This is our old blog. It hasn't been active since 2011. Please see the link above for our current blog or click the logo above to see all of the great data and content on this site.

2011 Sim Scores Updated

Posted by Sean Forman on October 5, 2011

I've run the similarity scores for every mlb player to include the 2011 season. Enjoy.

9 Responses to “2011 Sim Scores Updated”

  1. Matt L. Says:

    Would it be possible to develop post-season sim scores? Who is most like Reggie Jackson in post season performance? Or Bob Gibson?

  2. kds Says:

    Sean, thanks for doing this so quickly. I've noticed some anomalous results with the OPS+ numbers on the sim score pages. For example; I went to Albert Pujols through age 31 and then looked at the age 32 to end of career figures for his best sims from the first list. At the bottom of the page there are lines for average of all 10 and average for all who are retired. (In this case 9, since only Man-Ram played in 2011.) Manny's OPS+ for age 32 season to end of career is listed as 150. The average including Ramirez is shown as 144. The average w/o him is 145!?! This not the only strange OPS+ I've seen on the sim pages over the years. These were the very first complete through 2011 sims I looked at.

  3. Andrew Says:

    Sean, I've got an unrelated question. When you calculate oWAR and dWAR, why do you lump in positional value (Rpos) under oWAR? It seems to me that it should go under dWAR, although I guess it can be argued both ways, since offensive production is more valuable when coming from a rarer defensive position.

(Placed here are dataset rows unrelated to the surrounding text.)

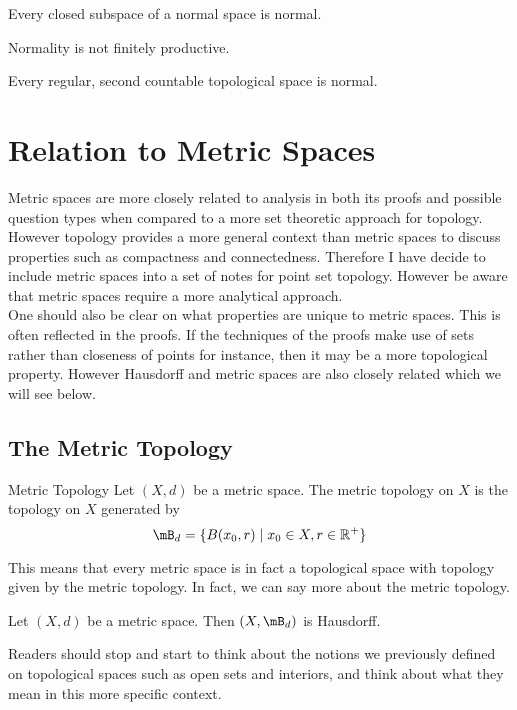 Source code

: \documentclass[a4paper]{article}
\begin{document}
\begin{prp}{}{} Every closed subspace of a normal space is normal. 
\end{prp}

\begin{prp}{}{} Normality is not finitely productive. 
\end{prp}

\begin{thm}{}{} Every regular, second countable topological space is normal. 
\end{thm}

\pagebreak
\section{Relation to Metric Spaces}
Metric spaces are more closely related to analysis in both its proofs and possible question types when compared to a more set theoretic approach for topology. However topology provides a more general context than metric spaces to discuss properties such as compactness and connectedness. Therefore I have decide to include metric spaces into a set of notes for point set topology. However be aware that metric spaces require a more analytical approach. \\
One should also be clear on what properties are unique to metric spaces. This is often reflected in the proofs. If the techniques of the proofs make use of sets rather than closeness of points for instance, then it may be a more topological property. However Hausdorff and metric spaces are also closely related which we will see below. 

\subsection{The Metric Topology}
\begin{defn}{Metric Topology}{} Let $(X,d)$ be a metric space. The metric topology on $X$ is the topology on $X$ generated by $$\mB_d=\{B(x_0,r)\;|\;x_0\in X,r\in\R^+\}$$
\end{defn}

This means that every metric space is in fact a topological space with topology given by the metric topology. In fact, we can say more about the metric topology. 

\begin{prp}{}{} Let $(X,d)$ be a metric space. Then $(X,\mB_d)$ is Hausdorff. 
\end{prp}

Readers should stop and start to think about the notions we previously defined on topological spaces such as open sets and interiors, and think about what they mean in this more specific context. 
\end{document}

    I guess my point is that while Babe Ruth is the all-time oWAR leader with 164.6, Brooks Robinson is the all-time dWAR leader with only 27.3. Do we really believe that a player's offensive contributions are worth six times as much as their defensive contributions (and yes, I realize that my method for determining that factor was extremely unscientific)? I feel that switching Rpos from the oWAR column to the dWAR column would do something towards lessening that gap that makes a little bit of sense.

    Just by eyeballing it, Brooks' 69 career positional runs give him another 6.9 dWAR, for a total of 34.2. Meanwhile, since Babe had negative positional value, he actually gains 8.1 oWAR to end up with 172.7. Overall WAR values are unaffected, of course.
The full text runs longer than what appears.